A similar situation exists amongst economic participants. Ford could make its own shock absorbers, but finds it is cheaper to buy them from a shock absorber manufacturer. So the concept of comparative advantage works in both contexts.

TAKE “COMPARATIVE ADVANTAGE” OUT ONE MORE STEP
OR ONE MORE DERIVATIVE

Let’s imagine we manufacture headlights for motorcycles, ATVs and snowmobiles. Our customers send us specifications for bulb headlamps, even though we have developed an LED (Light-emitting diode) headlight that is actually cheaper than a sealed beam headlamp. We can of course go to the motorcycle, ATV or snowmobile company and advise them of our better alternative. But this would require an expenditure of time and effort by all parties and require people to actually make and justify decisions. An uphill fight. And as those who have worked in large organizations know, you have to pick and choose your fights carefully.
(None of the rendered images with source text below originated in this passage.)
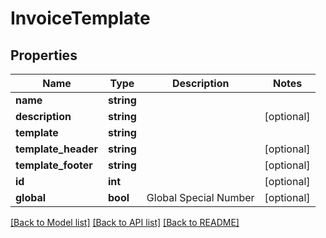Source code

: # InvoiceTemplate

## Properties
Name | Type | Description | Notes
------------ | ------------- | ------------- | -------------
**name** | **string** |  | 
**description** | **string** |  | [optional] 
**template** | **string** |  | 
**template_header** | **string** |  | [optional] 
**template_footer** | **string** |  | [optional] 
**id** | **int** |  | [optional] 
**global** | **bool** | Global Special Number | [optional] 

[[Back to Model list]](../README.md#documentation-for-models) [[Back to API list]](../README.md#documentation-for-api-endpoints) [[Back to README]](../README.md)


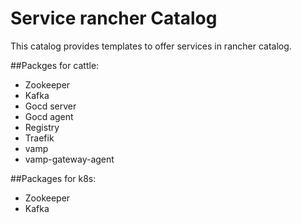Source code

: # Service rancher Catalog 

This catalog provides templates to offer services in rancher catalog.

##Packges for cattle:

- Zookeeper
- Kafka
- Gocd server
- Gocd agent
- Registry
- Traefik
- vamp
- vamp-gateway-agent

##Packages for k8s:

- Zookeeper
- Kafka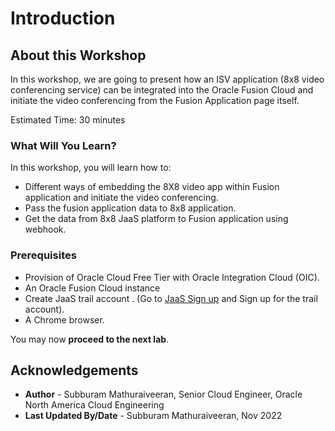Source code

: # Introduction

## About this Workshop

In this workshop, we are going to present how an ISV application (8x8 video conferencing service) can be integrated into the Oracle Fusion Cloud and initiate the video conferencing from the Fusion Application page itself.

Estimated Time: 30 minutes

### What Will You Learn?

In this workshop, you will learn how to:

* Different ways of embedding the 8X8 video app within Fusion application and initiate the video conferencing.
* Pass the fusion application data to 8x8 application.
* Get the data from 8x8 JaaS platform to Fusion application using webhook.

### Prerequisites

* Provision of Oracle Cloud Free Tier with Oracle Integration Cloud (OIC).
* An Oracle Fusion Cloud instance
* Create JaaS trail account . (Go to [JaaS Sign up](https://jaas.8x8.vc) and Sign up for the trail account).
* A Chrome browser.

You may now **proceed to the next lab**.

## Acknowledgements

* **Author** - Subburam Mathuraiveeran, Senior Cloud Engineer, Oracle North America Cloud Engineering
* **Last Updated By/Date** - Subburam Mathuraiveeran, Nov 2022
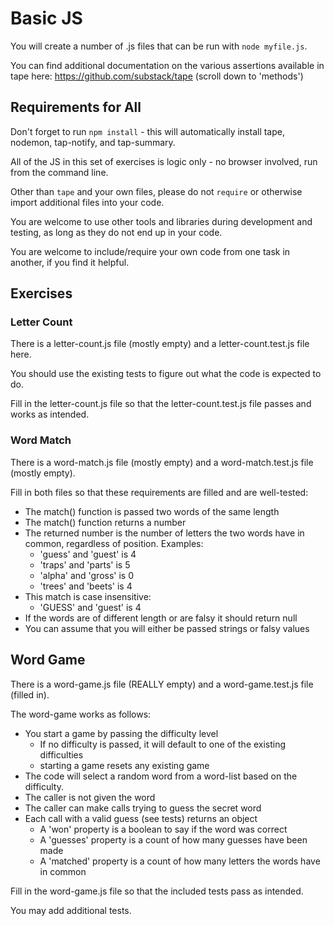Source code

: # Basic JS

You will create a number of .js files that can be run with `node myfile.js`.

You can find additional documentation on the various assertions available in tape here: 
https://github.com/substack/tape  (scroll down to 'methods')

## Requirements for All

Don't forget to run `npm install` - this will automatically install tape, nodemon, tap-notify, and tap-summary.

All of the JS in this set of exercises is logic only - no browser involved, run from the command line.

Other than `tape` and your own files, please do not `require` or otherwise import additional files into your code.

You are welcome to use other tools and libraries during development and testing, as long as they do not end up in your code.

You are welcome to include/require your own code from one task in another, if you find it helpful.

## Exercises

### Letter Count

There is a letter-count.js file (mostly empty) and a letter-count.test.js file here.  

You should use the existing tests to figure out what the code is expected to do.

Fill in the letter-count.js file so that the letter-count.test.js file passes and works as intended.

### Word Match 

There is a word-match.js file (mostly empty) and a word-match.test.js file (mostly empty).

Fill in both files so that these requirements are filled and are well-tested:
* The match() function is passed two words of the same length
* The match() function returns a number
* The returned number is the number of letters the two words have in common, regardless of position.  Examples:
    * 'guess' and 'guest' is 4
    * 'traps' and 'parts' is 5
    * 'alpha' and 'gross' is 0
    * 'trees' and 'beets' is 4
* This match is case insensitive:
    * 'GUESS' and 'guest' is 4
* If the words are of different length or are falsy it should return null
* You can assume that you will either be passed strings or falsy values

## Word Game 

There is a word-game.js file (REALLY empty) and a word-game.test.js file (filled in).

The word-game works as follows:
* You start a game by passing the difficulty level
    * If no difficulty is passed, it will default to one of the existing difficulties
    * starting a game resets any existing game
* The code will select a random word from a word-list based on the difficulty.
* The caller is not given the word
* The caller can make calls trying to guess the secret word
* Each call with a valid guess (see tests) returns an object 
    * A 'won' property is a boolean to say if the word was correct
    * A 'guesses' property is a count of how many guesses have been made
    * A 'matched' property is a count of how many letters the words have in common
 
Fill in the word-game.js file so that the included tests pass as intended.

You may add additional tests.
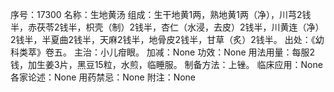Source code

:序号：17300
名称：生地黄汤
组成：生干地黄1两，熟地黄1两（净），川芎2钱半，赤茯苓2钱半，枳壳（制）2钱半，杏仁（水浸，去皮）2钱半，川黄连（净）2钱半，半夏曲2钱半，天麻2钱半，地骨皮2钱半，甘草（炙）2钱半。
出处：《幼科类萃》卷五。
主治：小儿疳眼。
加减：None
功效：None
用法用量：每服2钱，加生姜3片，黑豆15粒，水煎，临睡服。
制备方法：上锉。
临床应用：None
各家论述：None
用药禁忌：None
附注：None
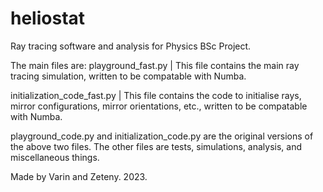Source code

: # heliostat
Ray tracing software and analysis for Physics BSc Project. 

The main files are:
playground_fast.py          |       This file contains the main ray tracing simulation, written to be compatable with Numba.

initialization_code_fast.py |       This file contains the code to initialise rays, mirror configurations, mirror orientations, etc., written to be compatable with Numba.

playground_code.py and initialization_code.py are the original versions of the above two files. The other files are tests, simulations, analysis, and miscellaneous things.

Made by Varin and Zeteny. 2023.
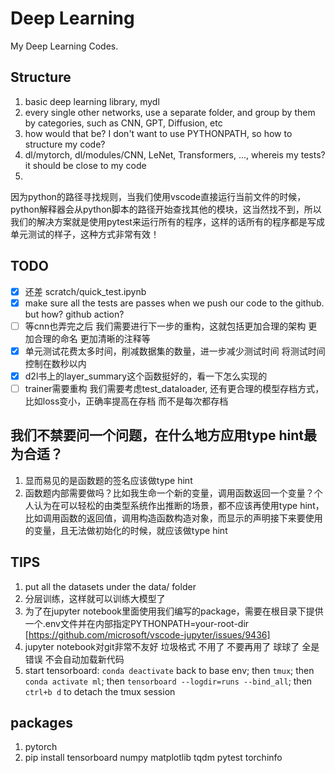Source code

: # Deep Learning

My Deep Learning Codes.

## Structure

1. basic deep learning library, mydl
2. every single other networks, use a separate folder, and group by them by categories, such as CNN, GPT, Diffusion, etc
3. how would that be? I don't want to use PYTHONPATH, so how to structure my code?
4. dl/mytorch, dl/modules/CNN, LeNet, Transformers, ..., whereis my tests? it should be close to my code
5.

因为python的路径寻找规则，当我们使用vscode直接运行当前文件的时候，python解释器会从python脚本的路径开始查找其他的模块，这当然找不到，所以我们的解决方案就是使用pytest来运行所有的程序，这样的话所有的程序都是写成单元测试的样子，这种方式非常有效！

## TODO

- [x] 还差 scratch/quick_test.ipynb
- [x] make sure all the tests are passes when we push our code to the github. but how? github action?
- [ ] 等cnn也弄完之后 我们需要进行下一步的重构，这就包括更加合理的架构 更加合理的命名 更加清晰的注释等
- [x] 单元测试花费太多时间，削减数据集的数量，进一步减少测试时间 将测试时间控制在数秒以内
- [x] d2l书上的layer_summary这个函数挺好的，看一下怎么实现的
- [ ] trainer需要重构 我们需要考虑test_dataloader, 还有更合理的模型存档方式，比如loss变小，正确率提高在存档 而不是每次都存档

## 我们不禁要问一个问题，在什么地方应用type hint最为合适？

1. 显而易见的是函数题的签名应该做type hint
2. 函数题内部需要做吗？比如我生命一个新的变量，调用函数返回一个变量？个人认为在可以轻松的由类型系统作出推断的场景，都不应该再使用type
   hint，比如调用函数的返回值，调用构造函数构造对象，而显示的声明接下来要使用的变量，且无法做初始化的时候，就应该做type hint

## TIPS

1. put all the datasets under the data/ folder
2. 分层训练，这样就可以训练大模型了
3. 为了在jupyter
   notebook里面使用我们编写的package，需要在根目录下提供一个.env文件并在内部指定PYTHONPATH=your-root-dir [https://github.com/microsoft/vscode-jupyter/issues/9436]
4. jupyter notebook对git非常不友好 垃圾格式 不用了 不要再用了 球球了 全是错误 不会自动加载新代码
5. start tensorboard: `conda deactivate` back to base env; then `tmux`; then `conda activate ml`;
   then `tensorboard --logdir=runs --bind_all`; then `ctrl+b d` to detach the tmux session

## packages

1. pytorch
2. pip install tensorboard numpy matplotlib tqdm pytest torchinfo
BRIGHT LIGHTS. BIG SAVINGS.

However, if our customers just tell us that they want a headlight of a certain size, luminosity, ECT., and we are in a modular development model, we simply deliver our LED model We make more money, the assembler gets a lower cost and better headlight, and the rider, of course, gets a better headlight. Everyone in the value chain gets more value.

This is admittedly a simplified example. But it is an example of real world scenarios where value can be added to a chain of events or sucked out of a chain of events.

ADD VALUE AND YOU WILL FIND A WARM WELCOME IN THE DESERT OF THE REAL!




[i] “The Shifting Industrial Landscape, Hagel and Brown, Optimize, April 2005.
[ii] “The Shifting Industrial Landscape, Hagel and Brown, Optimize, April 2005.